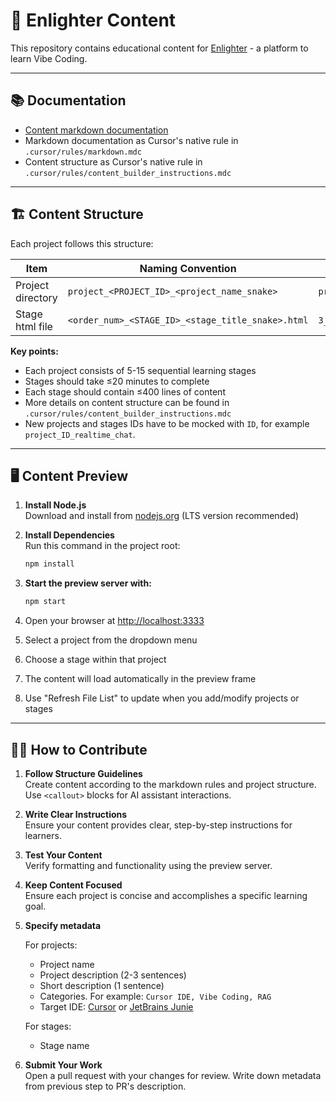 # 🌟 Enlighter Content

This repository contains educational content for [Enlighter](https://enlightby.ai) - a platform to learn Vibe Coding.

---

## 📚 Documentation

* [Content markdown documentation](https://docs.google.com/document/d/1i8C5gUZSSsArFpDyg735-QBMmDlO1lKwxBrUJLq53BM/)
* Markdown documentation as Cursor's native rule in `.cursor/rules/markdown.mdc`
* Content structure as Cursor's native rule in `.cursor/rules/content_builder_instructions.mdc`

---

## 🏗️ Content Structure

Each project follows this structure:

| Item              | Naming Convention | Example |
|-------------------|-------------------|---------|
| Project directory | `project_<PROJECT_ID>_<project_name_snake>` | `project_42_realtime_chat` |
| Stage html file   | `<order_num>_<STAGE_ID>_<stage_title_snake>.html` | `3_256_set_up_backend.html` |

**Key points:**
* Each project consists of 5-15 sequential learning stages
* Stages should take ≤20 minutes to complete
* Each stage should contain ≤400 lines of content
* More details on content structure can be found in `.cursor/rules/content_builder_instructions.mdc`
* New projects and stages IDs have to be mocked with `ID`, for example `project_ID_realtime_chat`.

---

## 🖥️ Content Preview

1. **Install Node.js**  
   Download and install from [nodejs.org](https://nodejs.org/) (LTS version recommended)

2. **Install Dependencies**  
   Run this command in the project root:
   ```bash
   npm install
   ```

3. **Start the preview server with:**
   ```bash
   npm start
   ```
4. Open your browser at [http://localhost:3333](http://localhost:3333)
5. Select a project from the dropdown menu
6. Choose a stage within that project
7. The content will load automatically in the preview frame
8. Use "Refresh File List" to update when you add/modify projects or stages

---

## 👩‍💻 How to Contribute

1. **Follow Structure Guidelines**  
   Create content according to the markdown rules and project structure.
   Use `<callout>` blocks for AI assistant interactions.

2. **Write Clear Instructions**  
   Ensure your content provides clear, step-by-step instructions for learners.

3. **Test Your Content**  
   Verify formatting and functionality using the preview server.

4. **Keep Content Focused**  
   Ensure each project is concise and accomplishes a specific learning goal.

5. **Specify metadata**

   For projects:
   - Project name
   - Project description (2-3 sentences)
   - Short description (1 sentence)
   - Categories. For example: `Cursor IDE, Vibe Coding, RAG`
   - Target IDE: [Cursor](https://www.cursor.com) or [JetBrains Junie](https://www.jetbrains.com/junie/)

   For stages:
   - Stage name

6. **Submit Your Work**  
   Open a pull request with your changes for review. Write down metadata from previous step to PR's description.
::::
• **Task brief**
Retype, exactly as written, each line from the one that has "Create content according" to the bottom of the entries above, and include both of those lines.

• **Solution to the exercise**
   Create content according to the markdown rules and project structure.
   Use `<callout>` blocks for AI assistant interactions.

2. **Write Clear Instructions**  
   Ensure your content provides clear, step-by-step instructions for learners.

3. **Test Your Content**  
   Verify formatting and functionality using the preview server.

4. **Keep Content Focused**  
   Ensure each project is concise and accomplishes a specific learning goal.

5. **Specify metadata**

   For projects:
   - Project name
   - Project description (2-3 sentences)
   - Short description (1 sentence)
   - Categories. For example: `Cursor IDE, Vibe Coding, RAG`
   - Target IDE: [Cursor](https://www.cursor.com) or [JetBrains Junie](https://www.jetbrains.com/junie/)

   For stages:
   - Stage name

6. **Submit Your Work**  
   Open a pull request with your changes for review. Write down metadata from previous step to PR's description.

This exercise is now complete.